Input section start

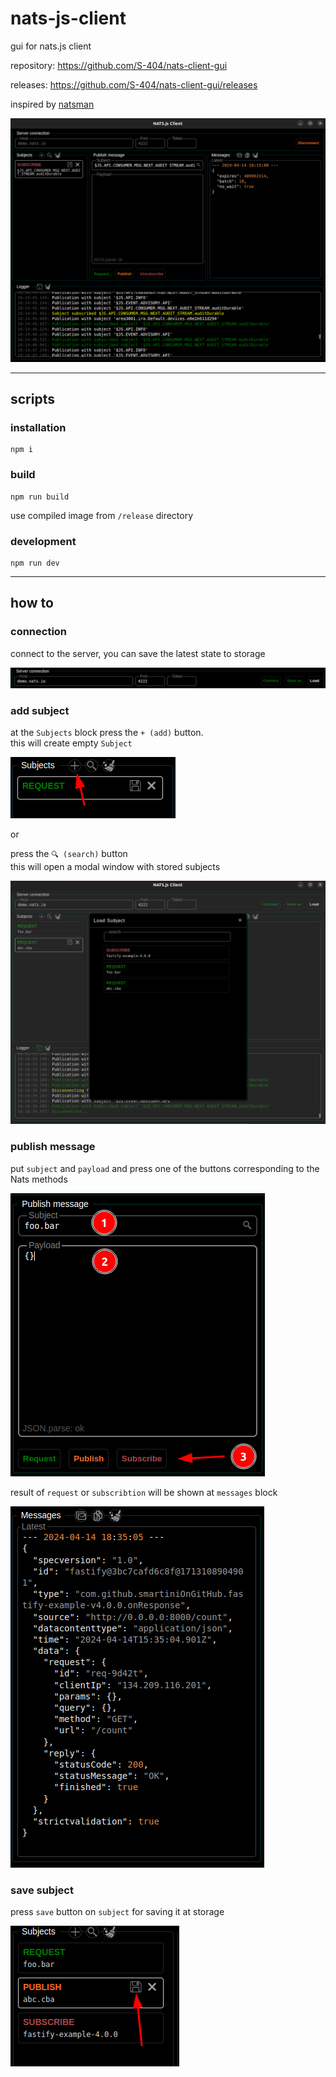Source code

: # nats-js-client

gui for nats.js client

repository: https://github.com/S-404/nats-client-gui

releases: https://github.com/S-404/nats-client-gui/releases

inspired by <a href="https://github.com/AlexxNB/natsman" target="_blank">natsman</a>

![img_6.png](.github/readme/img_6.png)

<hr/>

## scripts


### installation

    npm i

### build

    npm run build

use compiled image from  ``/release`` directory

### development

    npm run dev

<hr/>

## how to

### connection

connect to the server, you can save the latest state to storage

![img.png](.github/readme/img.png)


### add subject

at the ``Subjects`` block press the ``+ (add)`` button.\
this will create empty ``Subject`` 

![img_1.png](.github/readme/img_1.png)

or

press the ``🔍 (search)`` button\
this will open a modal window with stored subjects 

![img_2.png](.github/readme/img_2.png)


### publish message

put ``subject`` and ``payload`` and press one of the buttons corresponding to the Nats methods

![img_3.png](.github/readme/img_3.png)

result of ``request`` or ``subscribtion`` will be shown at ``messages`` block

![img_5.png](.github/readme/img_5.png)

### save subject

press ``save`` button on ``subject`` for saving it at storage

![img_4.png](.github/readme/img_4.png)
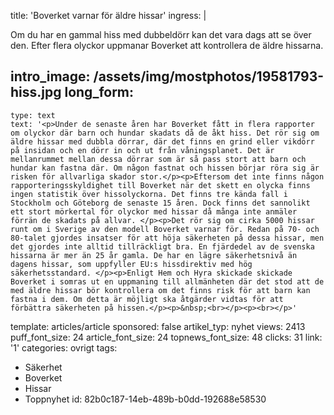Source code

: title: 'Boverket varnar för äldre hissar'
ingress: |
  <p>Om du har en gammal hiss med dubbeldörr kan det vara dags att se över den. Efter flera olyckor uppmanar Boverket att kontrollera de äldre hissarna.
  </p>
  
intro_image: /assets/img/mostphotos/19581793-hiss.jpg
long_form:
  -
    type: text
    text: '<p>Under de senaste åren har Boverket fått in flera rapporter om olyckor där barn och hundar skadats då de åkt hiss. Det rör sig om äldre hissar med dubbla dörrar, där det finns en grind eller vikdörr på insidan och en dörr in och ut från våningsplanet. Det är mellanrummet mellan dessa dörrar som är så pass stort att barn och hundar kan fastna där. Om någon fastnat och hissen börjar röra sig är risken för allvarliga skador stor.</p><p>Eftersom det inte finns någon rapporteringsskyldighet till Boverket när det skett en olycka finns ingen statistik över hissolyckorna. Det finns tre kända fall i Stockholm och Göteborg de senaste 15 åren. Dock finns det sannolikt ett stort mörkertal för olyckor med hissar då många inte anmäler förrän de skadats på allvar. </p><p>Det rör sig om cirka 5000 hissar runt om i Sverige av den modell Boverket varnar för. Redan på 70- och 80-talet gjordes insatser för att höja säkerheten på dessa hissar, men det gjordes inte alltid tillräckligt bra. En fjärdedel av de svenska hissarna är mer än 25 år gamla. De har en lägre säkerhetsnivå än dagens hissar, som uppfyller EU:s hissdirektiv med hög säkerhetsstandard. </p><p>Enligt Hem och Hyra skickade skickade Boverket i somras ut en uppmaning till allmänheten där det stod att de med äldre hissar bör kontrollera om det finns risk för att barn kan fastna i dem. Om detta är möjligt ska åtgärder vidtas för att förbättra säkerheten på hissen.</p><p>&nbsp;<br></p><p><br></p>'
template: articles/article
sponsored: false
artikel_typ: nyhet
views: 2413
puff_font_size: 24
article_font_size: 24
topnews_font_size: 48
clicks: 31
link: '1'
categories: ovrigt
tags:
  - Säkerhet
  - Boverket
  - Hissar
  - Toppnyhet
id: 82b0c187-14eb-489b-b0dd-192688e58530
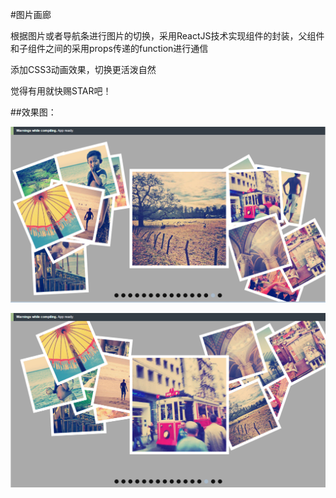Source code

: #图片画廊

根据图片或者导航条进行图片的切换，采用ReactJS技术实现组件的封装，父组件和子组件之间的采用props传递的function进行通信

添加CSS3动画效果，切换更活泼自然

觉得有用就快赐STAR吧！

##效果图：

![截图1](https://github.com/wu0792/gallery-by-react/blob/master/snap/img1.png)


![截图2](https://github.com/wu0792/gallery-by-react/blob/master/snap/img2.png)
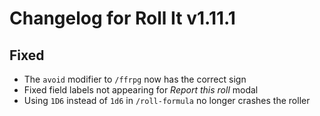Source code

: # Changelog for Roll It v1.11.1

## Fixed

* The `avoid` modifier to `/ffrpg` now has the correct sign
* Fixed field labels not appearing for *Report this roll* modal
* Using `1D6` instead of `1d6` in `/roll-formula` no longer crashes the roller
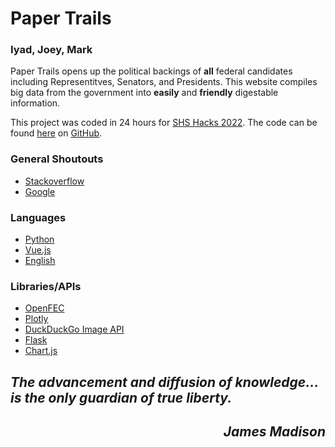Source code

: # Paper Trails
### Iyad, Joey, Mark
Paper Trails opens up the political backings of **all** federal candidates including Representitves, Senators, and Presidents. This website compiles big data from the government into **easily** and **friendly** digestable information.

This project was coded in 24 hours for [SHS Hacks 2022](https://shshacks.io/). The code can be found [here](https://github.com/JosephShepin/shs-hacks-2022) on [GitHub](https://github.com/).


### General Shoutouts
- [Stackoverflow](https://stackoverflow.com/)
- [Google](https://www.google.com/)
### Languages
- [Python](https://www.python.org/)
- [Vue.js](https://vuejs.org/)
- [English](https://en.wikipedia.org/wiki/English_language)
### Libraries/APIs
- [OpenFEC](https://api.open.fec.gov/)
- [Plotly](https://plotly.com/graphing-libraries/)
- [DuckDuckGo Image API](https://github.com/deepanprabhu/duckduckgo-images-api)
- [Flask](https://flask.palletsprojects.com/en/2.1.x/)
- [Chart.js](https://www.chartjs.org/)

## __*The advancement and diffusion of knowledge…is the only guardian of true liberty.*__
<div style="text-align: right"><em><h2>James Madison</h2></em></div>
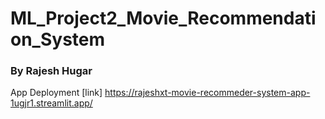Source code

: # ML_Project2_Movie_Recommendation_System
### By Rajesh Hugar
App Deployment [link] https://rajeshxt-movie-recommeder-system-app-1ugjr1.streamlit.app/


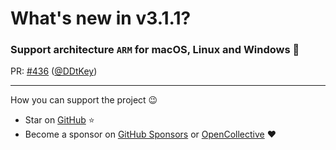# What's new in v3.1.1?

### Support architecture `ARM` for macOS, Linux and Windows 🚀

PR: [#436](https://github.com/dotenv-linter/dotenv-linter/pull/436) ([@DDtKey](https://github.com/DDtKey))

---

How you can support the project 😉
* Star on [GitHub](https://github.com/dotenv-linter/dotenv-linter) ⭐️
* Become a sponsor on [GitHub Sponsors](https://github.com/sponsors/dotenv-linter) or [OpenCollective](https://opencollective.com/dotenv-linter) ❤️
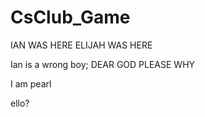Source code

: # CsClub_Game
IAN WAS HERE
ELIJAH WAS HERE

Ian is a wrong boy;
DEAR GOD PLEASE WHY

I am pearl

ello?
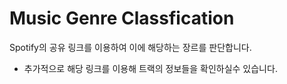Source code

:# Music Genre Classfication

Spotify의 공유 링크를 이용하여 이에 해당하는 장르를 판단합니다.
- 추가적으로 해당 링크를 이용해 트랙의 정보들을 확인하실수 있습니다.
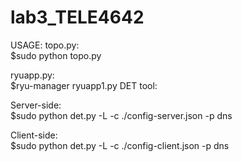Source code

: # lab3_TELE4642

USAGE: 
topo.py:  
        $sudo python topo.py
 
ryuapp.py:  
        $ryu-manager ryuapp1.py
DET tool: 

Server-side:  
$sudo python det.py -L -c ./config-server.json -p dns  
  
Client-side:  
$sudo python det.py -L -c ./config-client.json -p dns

Input section end

What you are asked to do>
Would you copy, unchanged, the stretch of the records above that begins at the line containing "### General Shoutouts" and ends at the line containing "- [Plotly](https://plotly.com/graphing-libraries/)", and only that?

Answer to the problem>
### General Shoutouts
- [Stackoverflow](https://stackoverflow.com/)
- [Google](https://www.google.com/)
### Languages
- [Python](https://www.python.org/)
- [Vue.js](https://vuejs.org/)
- [English](https://en.wikipedia.org/wiki/English_language)
### Libraries/APIs
- [OpenFEC](https://api.open.fec.gov/)
- [Plotly](https://plotly.com/graphing-libraries/)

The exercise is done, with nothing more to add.